#### GOAL OF THE EXERCISE:
Lines from the line with "### 1️⃣ Unit Testing (Current Phase)" to the line with "- User authentication" in the entries below, and only those, must be output exactly, with both ends included.

[Stored data entries]
++++++++

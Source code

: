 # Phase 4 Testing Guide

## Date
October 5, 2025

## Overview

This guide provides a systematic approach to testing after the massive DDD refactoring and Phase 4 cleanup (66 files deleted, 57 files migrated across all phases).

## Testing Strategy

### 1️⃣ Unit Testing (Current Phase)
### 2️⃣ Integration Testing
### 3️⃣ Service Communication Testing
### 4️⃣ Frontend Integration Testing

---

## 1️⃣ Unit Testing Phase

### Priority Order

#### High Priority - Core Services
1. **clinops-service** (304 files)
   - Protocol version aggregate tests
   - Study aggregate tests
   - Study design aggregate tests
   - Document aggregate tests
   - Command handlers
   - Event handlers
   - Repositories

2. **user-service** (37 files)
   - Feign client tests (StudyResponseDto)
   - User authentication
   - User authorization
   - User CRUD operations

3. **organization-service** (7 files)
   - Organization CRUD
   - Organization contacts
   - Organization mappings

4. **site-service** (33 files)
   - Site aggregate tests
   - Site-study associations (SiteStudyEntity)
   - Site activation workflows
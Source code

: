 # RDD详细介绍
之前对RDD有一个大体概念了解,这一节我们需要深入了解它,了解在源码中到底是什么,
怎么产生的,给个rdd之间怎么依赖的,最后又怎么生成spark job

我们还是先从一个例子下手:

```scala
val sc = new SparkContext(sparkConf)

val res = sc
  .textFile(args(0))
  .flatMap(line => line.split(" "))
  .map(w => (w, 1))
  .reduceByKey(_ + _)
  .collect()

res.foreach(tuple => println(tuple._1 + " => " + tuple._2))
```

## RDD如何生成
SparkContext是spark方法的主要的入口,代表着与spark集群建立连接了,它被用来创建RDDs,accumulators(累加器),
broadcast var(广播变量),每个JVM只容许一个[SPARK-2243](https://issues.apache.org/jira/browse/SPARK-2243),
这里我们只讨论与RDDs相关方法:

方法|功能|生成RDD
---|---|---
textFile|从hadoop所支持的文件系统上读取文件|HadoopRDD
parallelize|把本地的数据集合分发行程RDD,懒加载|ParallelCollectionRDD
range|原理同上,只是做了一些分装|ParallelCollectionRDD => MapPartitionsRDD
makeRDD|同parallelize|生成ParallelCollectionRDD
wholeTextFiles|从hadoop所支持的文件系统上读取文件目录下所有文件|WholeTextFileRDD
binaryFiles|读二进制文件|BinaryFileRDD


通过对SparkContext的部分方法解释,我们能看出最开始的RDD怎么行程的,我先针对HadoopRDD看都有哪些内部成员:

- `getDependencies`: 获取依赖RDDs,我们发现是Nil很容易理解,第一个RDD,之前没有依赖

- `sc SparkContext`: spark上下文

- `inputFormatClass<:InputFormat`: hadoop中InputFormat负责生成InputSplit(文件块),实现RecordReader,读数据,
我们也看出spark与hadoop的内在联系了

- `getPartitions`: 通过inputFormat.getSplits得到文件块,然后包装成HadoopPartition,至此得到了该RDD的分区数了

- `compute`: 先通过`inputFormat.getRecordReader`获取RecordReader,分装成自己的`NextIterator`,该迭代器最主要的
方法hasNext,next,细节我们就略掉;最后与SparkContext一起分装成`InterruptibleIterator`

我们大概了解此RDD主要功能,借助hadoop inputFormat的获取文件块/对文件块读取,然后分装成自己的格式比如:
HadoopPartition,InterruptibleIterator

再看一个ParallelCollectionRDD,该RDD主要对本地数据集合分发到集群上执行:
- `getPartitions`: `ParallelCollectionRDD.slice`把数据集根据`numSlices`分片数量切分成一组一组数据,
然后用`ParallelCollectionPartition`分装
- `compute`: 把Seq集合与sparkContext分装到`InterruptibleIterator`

++++++++

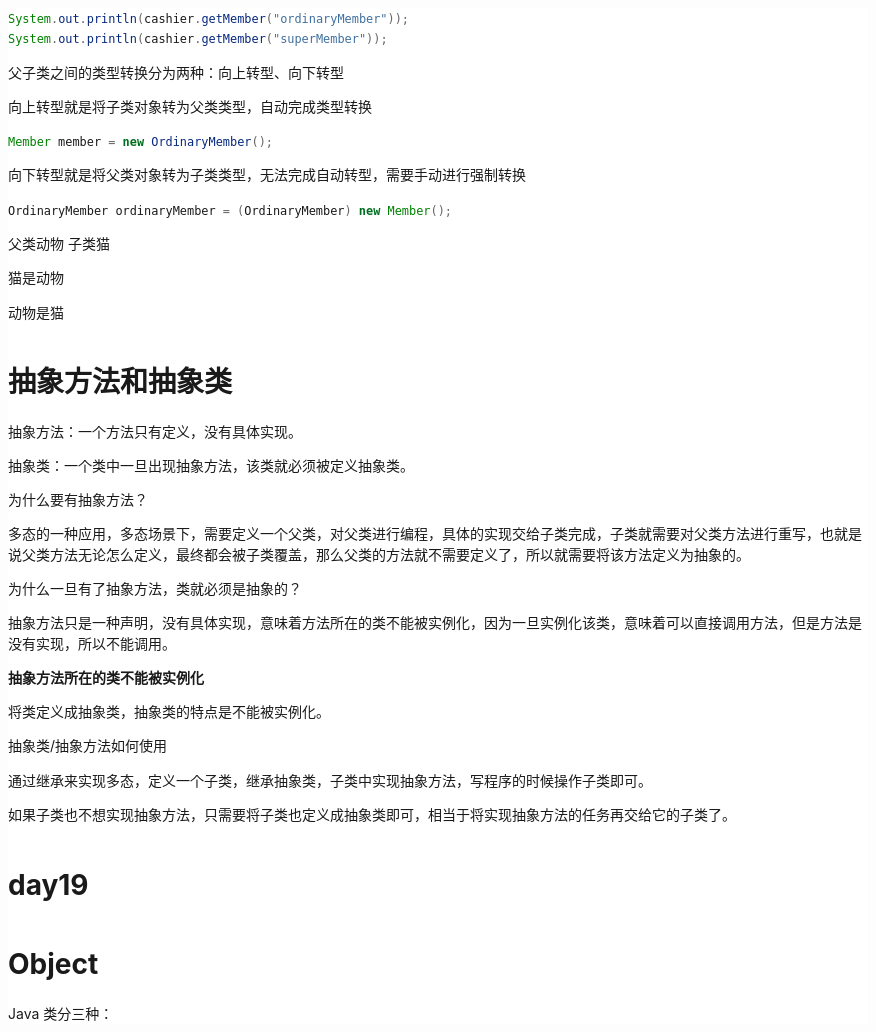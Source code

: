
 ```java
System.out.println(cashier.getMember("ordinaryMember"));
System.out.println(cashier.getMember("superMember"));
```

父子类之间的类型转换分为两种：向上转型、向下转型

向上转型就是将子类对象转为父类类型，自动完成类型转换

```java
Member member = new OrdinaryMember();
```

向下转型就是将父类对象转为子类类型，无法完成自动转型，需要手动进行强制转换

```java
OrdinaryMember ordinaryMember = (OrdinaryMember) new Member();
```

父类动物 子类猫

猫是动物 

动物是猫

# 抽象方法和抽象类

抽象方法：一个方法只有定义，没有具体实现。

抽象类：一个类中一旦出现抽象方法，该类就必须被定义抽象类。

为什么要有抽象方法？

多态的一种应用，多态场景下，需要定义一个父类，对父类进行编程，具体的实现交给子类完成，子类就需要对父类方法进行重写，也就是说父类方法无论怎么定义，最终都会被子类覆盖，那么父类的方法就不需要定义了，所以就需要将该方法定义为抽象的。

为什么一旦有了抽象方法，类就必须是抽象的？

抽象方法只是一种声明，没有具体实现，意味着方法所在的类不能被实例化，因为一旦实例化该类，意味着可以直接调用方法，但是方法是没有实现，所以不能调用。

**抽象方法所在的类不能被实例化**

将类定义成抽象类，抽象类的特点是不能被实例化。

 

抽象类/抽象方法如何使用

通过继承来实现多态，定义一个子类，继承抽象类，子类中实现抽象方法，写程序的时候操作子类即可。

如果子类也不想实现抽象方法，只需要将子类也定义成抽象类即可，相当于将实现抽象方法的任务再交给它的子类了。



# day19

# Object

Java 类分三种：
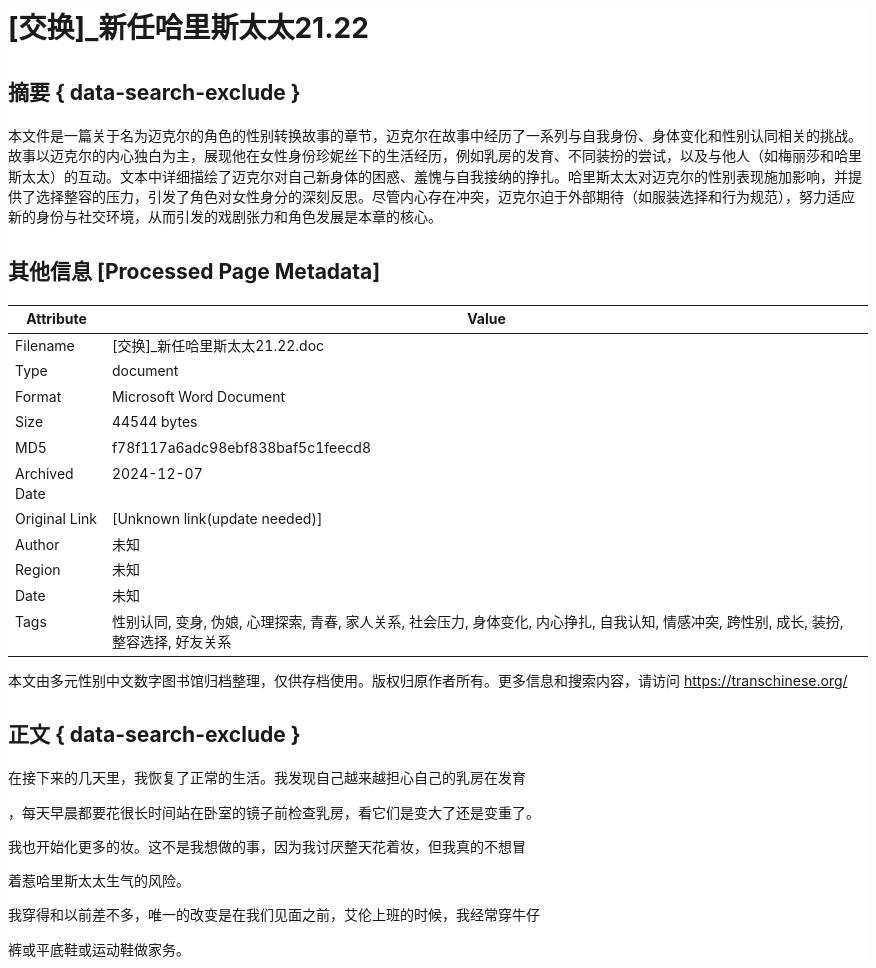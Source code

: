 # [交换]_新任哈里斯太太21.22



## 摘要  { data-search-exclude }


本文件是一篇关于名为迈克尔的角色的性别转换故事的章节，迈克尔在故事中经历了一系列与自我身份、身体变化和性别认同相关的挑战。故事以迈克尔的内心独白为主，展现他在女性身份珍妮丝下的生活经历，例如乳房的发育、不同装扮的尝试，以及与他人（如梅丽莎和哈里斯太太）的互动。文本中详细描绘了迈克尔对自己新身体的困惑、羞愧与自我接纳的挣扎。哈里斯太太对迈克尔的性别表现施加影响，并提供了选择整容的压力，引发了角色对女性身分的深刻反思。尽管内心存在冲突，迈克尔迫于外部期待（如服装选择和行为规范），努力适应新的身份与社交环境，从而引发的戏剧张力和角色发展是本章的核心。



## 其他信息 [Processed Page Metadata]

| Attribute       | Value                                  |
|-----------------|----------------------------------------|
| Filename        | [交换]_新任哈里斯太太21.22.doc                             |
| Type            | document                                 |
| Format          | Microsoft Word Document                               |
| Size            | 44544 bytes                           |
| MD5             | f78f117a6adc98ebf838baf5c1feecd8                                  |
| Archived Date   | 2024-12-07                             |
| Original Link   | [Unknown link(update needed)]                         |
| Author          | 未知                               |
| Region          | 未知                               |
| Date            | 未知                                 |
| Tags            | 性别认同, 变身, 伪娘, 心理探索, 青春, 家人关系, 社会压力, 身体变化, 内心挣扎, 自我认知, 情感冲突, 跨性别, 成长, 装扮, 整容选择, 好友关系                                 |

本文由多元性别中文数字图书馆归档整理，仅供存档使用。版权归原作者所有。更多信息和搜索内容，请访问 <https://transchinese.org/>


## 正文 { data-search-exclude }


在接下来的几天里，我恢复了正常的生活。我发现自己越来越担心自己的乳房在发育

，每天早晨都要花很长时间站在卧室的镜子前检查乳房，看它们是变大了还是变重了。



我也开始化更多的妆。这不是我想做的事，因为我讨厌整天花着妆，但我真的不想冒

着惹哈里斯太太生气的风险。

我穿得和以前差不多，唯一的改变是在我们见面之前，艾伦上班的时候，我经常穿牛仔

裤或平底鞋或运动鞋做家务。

++++++++

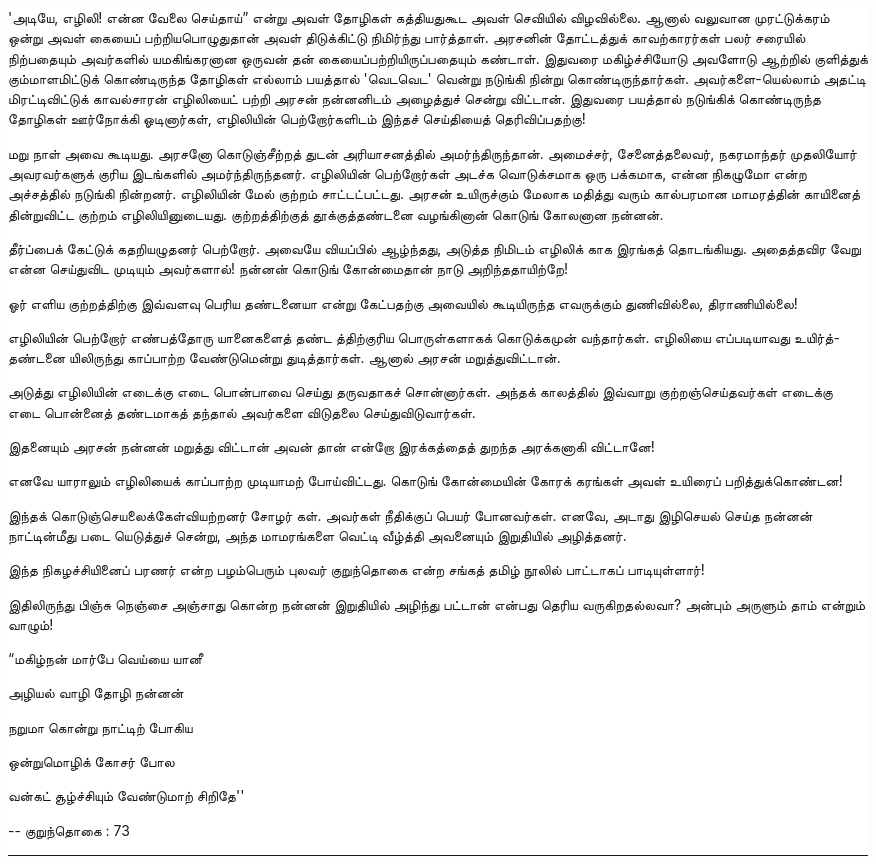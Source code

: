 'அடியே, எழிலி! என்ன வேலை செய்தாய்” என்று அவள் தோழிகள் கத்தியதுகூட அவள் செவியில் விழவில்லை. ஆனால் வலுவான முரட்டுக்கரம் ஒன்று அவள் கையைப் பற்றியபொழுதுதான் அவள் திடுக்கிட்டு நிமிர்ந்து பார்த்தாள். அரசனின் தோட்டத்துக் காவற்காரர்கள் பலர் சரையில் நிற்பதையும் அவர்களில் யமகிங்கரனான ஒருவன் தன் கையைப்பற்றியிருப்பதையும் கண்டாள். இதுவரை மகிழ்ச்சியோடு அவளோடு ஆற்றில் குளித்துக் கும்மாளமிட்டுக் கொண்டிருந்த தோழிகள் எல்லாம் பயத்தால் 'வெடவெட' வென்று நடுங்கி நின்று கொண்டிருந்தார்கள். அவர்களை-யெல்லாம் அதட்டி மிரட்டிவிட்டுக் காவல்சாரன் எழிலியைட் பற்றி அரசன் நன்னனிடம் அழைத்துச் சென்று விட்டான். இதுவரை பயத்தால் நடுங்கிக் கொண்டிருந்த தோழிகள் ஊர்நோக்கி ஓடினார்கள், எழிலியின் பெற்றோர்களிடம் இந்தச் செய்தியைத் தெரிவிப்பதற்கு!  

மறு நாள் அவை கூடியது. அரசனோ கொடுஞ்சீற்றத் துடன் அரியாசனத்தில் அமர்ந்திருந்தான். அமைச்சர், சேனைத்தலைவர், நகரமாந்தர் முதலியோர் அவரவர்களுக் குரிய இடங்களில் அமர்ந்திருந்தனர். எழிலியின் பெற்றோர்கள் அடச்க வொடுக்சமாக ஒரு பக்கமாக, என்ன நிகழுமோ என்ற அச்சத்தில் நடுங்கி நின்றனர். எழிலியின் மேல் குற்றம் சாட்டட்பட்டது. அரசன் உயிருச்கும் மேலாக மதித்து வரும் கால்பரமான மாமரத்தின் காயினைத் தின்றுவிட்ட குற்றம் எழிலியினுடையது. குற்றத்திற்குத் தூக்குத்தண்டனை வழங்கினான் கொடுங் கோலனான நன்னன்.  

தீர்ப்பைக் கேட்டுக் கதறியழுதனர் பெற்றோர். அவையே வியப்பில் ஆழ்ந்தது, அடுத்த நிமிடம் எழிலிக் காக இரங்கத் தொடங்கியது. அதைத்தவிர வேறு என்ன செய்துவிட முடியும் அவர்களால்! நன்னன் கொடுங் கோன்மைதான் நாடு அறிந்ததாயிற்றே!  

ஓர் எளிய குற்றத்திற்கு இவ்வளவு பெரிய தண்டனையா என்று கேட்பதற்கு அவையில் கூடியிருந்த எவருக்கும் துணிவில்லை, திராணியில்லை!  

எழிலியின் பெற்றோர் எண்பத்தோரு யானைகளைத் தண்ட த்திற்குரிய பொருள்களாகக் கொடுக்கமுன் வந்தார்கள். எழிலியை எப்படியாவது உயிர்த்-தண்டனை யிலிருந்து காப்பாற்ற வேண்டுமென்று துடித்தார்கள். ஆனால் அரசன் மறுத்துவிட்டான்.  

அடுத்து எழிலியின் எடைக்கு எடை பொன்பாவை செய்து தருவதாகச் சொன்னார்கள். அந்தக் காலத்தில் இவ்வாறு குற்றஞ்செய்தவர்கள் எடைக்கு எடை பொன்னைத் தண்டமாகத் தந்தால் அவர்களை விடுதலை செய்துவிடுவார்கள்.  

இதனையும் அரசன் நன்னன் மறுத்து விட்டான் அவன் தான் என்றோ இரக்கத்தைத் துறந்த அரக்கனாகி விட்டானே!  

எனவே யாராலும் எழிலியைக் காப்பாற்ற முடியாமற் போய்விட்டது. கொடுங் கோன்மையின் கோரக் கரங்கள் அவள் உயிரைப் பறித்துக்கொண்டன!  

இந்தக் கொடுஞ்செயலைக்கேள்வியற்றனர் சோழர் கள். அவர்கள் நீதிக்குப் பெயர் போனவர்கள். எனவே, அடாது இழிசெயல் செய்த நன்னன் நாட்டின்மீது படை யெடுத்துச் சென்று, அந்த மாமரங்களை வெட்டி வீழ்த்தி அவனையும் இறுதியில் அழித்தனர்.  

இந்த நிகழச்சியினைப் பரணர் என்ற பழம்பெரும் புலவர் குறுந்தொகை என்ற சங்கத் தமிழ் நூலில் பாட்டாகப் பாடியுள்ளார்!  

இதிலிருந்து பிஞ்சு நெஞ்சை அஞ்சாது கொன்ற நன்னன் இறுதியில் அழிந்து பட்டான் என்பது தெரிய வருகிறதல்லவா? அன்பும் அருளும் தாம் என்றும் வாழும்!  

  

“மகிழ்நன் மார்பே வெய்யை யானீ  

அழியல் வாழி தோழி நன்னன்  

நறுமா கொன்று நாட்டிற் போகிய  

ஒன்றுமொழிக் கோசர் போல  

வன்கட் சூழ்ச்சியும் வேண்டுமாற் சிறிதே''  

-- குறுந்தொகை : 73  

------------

++++++++

#### RESPONSE AREA:
### 1️⃣ Unit Testing (Current Phase)
### 2️⃣ Integration Testing
### 3️⃣ Service Communication Testing
### 4️⃣ Frontend Integration Testing

---

## 1️⃣ Unit Testing Phase

### Priority Order

#### High Priority - Core Services
1. **clinops-service** (304 files)
   - Protocol version aggregate tests
   - Study aggregate tests
   - Study design aggregate tests
   - Document aggregate tests
   - Command handlers
   - Event handlers
   - Repositories

2. **user-service** (37 files)
   - Feign client tests (StudyResponseDto)
   - User authentication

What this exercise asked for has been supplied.